Uma parte da mureta de proteção do elevado da Avenida Miguel Rosa, na zona sul de Teresina, se desprendeu da estrutura na manhã desta quinta-feira (18). O incidente motivou uma vistoria técnica do Conselho Regional de Engenharia e Agronomia do Piauí (CREA-PI), que avaliou as causas do problema e possíveis riscos à segurança de quem trafega pelo local.
Em entrevista ao GP1, o presidente do CREA-PI, Hércules Medeiros, explicou que a análise preliminar indica que o desprendimento do bloco de concreto pode ter sido provocado pelo impacto de um veículo de grande porte, embora a peça já pudesse apresentar comprometimento anterior.
“A gente veio inicialmente verificar o que pode ter causado o desprendimento desse bloco de concreto que faz parte da mureta. Fizemos uma inspeção tanto da peça que caiu quanto da estrutura, inclusive com o uso de drone, e verificamos que houve, aparentemente, o atrito de um veículo de grande porte com a mureta, o que causou essa queda”, afirmou.
Segundo Medeiros, existe a hipótese de que a mureta já estivesse parcialmente solta antes do impacto, em razão de problemas estruturais no acesso ao elevado. “A gente imagina que esse desprendimento possa ter ocorrido porque essa peça já não estava totalmente presa ao tabuleiro, possivelmente por conta do desnível existente entre o tabuleiro e o acesso. Quando houve o contato com o veículo de grande porte, a peça acabou caindo”, explicou.
O presidente do CREA-PI alertou ainda para a identificação de outra mureta com sinais semelhantes de deslocamento no lado oposto do elevado, o que amplia a preocupação técnica. “Isso gera uma nova preocupação, porque do outro lado também foi identificada uma peça com indícios do mesmo problema. Essa peça é maior, com cerca de dois metros, e tem a função de impedir que um veículo, ao perder o controle, saia da pista. A partir do momento em que essa peça perde sua função estrutural, o risco de um acidente grave ou até fatal aumenta”, destacou.

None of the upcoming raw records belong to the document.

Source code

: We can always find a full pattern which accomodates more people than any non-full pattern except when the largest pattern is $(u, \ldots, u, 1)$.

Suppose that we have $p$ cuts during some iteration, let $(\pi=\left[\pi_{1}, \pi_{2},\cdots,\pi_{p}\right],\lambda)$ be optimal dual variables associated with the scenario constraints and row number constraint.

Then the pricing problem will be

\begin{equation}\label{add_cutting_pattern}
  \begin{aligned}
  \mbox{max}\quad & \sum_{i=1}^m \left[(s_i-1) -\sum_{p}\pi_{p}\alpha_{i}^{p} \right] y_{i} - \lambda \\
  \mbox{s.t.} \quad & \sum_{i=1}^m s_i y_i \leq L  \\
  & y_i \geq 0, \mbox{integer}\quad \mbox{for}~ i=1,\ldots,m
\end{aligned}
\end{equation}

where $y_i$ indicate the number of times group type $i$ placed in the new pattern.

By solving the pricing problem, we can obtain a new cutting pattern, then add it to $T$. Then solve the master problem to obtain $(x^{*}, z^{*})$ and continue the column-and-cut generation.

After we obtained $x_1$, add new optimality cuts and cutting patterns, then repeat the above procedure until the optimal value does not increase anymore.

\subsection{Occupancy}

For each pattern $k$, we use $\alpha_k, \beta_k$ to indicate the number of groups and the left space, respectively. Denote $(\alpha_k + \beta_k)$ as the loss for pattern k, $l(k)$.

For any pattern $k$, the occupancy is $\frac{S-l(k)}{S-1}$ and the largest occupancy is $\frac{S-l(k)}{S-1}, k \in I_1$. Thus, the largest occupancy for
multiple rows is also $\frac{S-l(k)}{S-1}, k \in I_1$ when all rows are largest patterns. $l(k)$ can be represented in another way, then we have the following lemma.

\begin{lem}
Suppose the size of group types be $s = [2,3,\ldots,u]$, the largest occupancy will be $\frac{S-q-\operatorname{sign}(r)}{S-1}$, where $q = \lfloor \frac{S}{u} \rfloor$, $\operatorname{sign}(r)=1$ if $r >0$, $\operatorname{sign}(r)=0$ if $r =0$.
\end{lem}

Apesar do alerta, Medeiros afirmou que, até o momento, não há risco de colapso da estrutura do viaduto, mas reforçou a necessidade de intervenções. “Não existe, pelo menos preliminarmente, risco de colapso da estrutura do viaduto. O que preocupa são essas muretas, que podem vir a se soltar. Durante a manutenção, a interdição é algo natural e deve durar pouco tempo. O que precisa ser avaliado com cuidado é quais blocos precisarão ser substituídos. Esse estudo será feito de forma séria e aprofundada, em diálogo com os órgãos responsáveis, para que a solução ocorra da maneira mais célere possível”,concluiu.
Desnível
O CREA-PI também acompanha estudos que apontam um desnível de quase 15 centímetros no viaduto, atribuído preliminarmente a um recalque no acesso da estrutura, fator que pode comprometer o nivelamento da pista ao longo do tempo.